_ACTION ITEM_: The answer must consist solely of the lines from the opening line of the entries through the line with "# Authors. Comma", transcribed exactly and without any pictures.

Source texts of formatted documents
....................

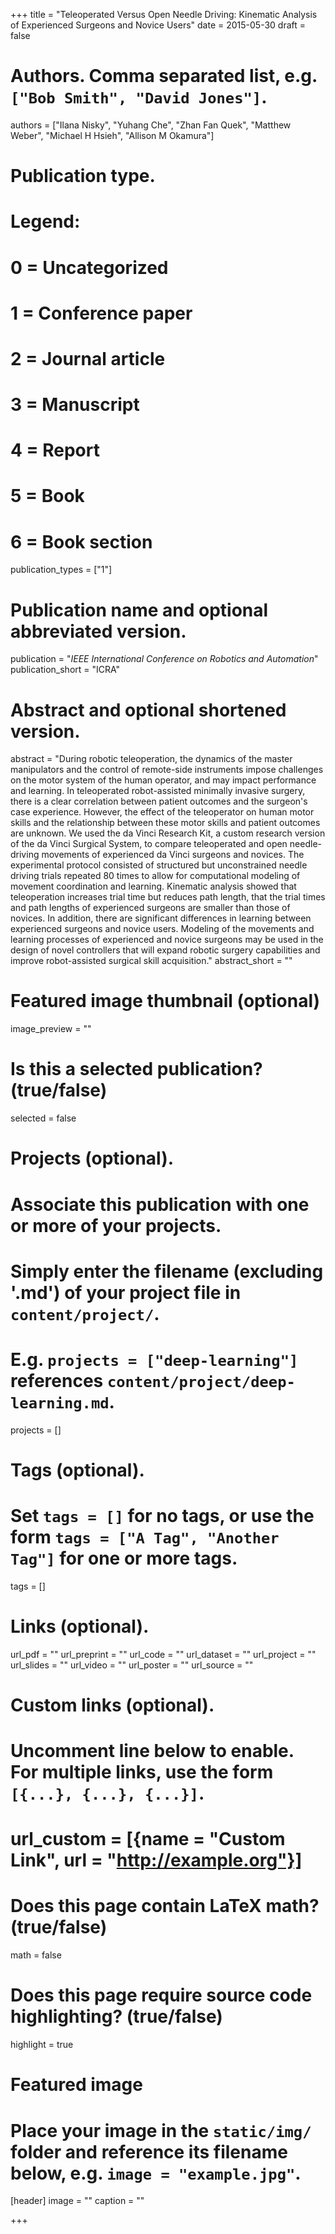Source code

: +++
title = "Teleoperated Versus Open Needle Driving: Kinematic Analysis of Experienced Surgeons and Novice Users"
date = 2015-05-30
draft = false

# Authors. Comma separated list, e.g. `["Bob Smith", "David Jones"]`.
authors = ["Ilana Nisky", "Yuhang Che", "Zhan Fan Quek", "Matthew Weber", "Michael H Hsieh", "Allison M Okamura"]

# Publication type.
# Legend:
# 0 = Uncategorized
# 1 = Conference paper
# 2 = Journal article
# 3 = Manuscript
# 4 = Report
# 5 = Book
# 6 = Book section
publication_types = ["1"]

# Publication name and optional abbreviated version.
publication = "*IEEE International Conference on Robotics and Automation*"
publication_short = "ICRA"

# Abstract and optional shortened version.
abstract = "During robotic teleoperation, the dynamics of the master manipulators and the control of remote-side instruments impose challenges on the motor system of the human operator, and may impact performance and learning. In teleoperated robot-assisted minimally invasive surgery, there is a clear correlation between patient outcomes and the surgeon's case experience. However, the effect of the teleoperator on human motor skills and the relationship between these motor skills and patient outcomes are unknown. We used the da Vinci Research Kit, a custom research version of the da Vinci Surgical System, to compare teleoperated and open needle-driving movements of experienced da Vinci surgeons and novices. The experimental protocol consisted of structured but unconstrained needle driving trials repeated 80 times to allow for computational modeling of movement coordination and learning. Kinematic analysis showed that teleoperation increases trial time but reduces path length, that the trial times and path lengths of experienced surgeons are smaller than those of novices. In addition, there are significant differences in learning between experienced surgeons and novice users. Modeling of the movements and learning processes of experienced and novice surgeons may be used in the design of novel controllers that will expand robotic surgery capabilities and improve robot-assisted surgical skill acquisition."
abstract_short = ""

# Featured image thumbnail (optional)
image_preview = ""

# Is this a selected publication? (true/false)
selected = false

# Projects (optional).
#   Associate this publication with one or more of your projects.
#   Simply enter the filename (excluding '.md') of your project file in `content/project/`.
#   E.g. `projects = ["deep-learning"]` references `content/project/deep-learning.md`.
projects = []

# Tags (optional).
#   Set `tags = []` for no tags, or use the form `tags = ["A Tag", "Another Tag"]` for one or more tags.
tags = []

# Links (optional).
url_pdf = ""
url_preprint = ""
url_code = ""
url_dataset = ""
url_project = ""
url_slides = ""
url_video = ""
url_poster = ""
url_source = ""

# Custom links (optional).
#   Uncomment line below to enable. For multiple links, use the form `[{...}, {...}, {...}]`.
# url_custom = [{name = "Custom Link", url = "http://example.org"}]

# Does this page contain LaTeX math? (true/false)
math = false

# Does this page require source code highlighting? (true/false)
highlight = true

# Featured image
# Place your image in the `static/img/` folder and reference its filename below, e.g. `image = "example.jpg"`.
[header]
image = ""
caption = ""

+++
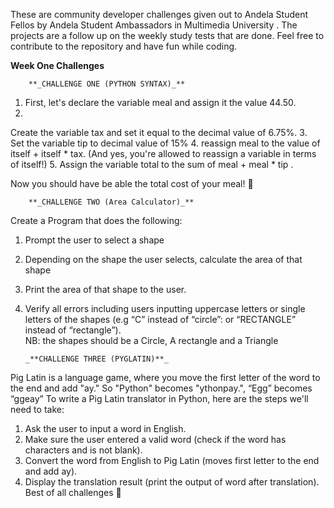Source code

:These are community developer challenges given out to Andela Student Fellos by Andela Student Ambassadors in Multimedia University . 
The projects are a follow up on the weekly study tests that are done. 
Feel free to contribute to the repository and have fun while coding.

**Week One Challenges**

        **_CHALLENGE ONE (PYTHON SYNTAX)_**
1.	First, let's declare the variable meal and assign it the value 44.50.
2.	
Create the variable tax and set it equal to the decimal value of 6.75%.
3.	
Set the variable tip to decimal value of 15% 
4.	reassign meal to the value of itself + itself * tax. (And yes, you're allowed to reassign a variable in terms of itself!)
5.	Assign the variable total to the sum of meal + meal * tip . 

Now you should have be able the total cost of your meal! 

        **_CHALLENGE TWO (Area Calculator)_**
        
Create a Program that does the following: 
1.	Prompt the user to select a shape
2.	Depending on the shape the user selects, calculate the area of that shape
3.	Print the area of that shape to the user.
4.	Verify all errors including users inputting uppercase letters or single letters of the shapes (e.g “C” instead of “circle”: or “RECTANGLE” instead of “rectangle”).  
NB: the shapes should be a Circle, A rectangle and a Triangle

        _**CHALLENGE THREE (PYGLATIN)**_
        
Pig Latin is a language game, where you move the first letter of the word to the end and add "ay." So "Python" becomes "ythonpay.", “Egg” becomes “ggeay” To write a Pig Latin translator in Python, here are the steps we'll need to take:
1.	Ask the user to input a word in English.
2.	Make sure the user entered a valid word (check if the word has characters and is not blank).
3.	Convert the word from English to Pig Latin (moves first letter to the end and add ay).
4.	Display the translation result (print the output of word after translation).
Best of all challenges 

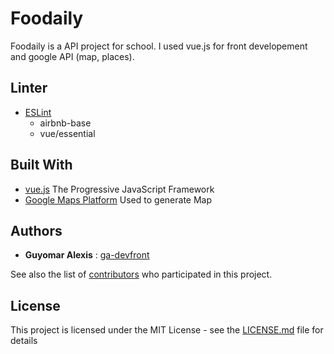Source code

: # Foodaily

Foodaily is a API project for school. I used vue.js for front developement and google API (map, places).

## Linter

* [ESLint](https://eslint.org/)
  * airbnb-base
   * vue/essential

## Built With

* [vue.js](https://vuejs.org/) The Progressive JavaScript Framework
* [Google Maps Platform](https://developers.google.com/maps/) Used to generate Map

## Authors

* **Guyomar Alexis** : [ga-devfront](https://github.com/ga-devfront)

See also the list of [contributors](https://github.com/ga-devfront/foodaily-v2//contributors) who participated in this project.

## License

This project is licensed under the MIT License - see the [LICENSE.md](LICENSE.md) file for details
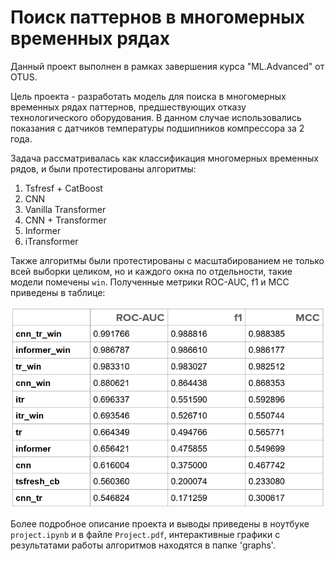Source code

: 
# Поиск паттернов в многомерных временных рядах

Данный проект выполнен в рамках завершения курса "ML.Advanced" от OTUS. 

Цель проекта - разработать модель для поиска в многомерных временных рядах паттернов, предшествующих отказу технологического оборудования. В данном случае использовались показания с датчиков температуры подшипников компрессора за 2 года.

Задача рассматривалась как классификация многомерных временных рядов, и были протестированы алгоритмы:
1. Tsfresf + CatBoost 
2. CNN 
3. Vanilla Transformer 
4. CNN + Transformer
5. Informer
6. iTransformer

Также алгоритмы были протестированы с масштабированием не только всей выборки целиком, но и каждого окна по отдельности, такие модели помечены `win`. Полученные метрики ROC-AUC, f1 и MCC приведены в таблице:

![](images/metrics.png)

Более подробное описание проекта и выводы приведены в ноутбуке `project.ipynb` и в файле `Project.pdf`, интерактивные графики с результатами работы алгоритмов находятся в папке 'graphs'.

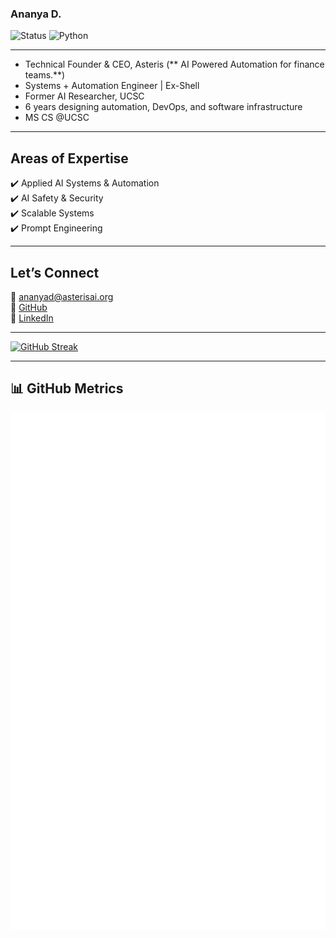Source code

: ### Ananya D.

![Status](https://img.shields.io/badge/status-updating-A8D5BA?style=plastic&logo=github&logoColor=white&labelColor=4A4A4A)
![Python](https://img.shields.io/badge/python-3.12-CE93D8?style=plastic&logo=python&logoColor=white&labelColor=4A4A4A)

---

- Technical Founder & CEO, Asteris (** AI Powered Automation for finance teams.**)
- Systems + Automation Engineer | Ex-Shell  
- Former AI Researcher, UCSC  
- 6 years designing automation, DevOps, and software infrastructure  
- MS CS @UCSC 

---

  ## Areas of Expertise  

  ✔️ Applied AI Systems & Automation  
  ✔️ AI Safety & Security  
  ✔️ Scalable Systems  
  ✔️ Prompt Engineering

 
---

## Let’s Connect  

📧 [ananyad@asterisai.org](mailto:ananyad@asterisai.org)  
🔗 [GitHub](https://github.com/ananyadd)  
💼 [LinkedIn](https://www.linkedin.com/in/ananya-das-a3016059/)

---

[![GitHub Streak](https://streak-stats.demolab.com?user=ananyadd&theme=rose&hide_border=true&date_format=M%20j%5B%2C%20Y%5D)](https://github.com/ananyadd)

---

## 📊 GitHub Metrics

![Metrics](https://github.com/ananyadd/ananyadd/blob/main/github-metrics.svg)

....................

_RESPONSE TO THIS EXERCISE_:
Source code

: +++
title = "Teleoperated Versus Open Needle Driving: Kinematic Analysis of Experienced Surgeons and Novice Users"
date = 2015-05-30
draft = false

# Authors. Comma separated list, e.g. `["Bob Smith", "David Jones"]`.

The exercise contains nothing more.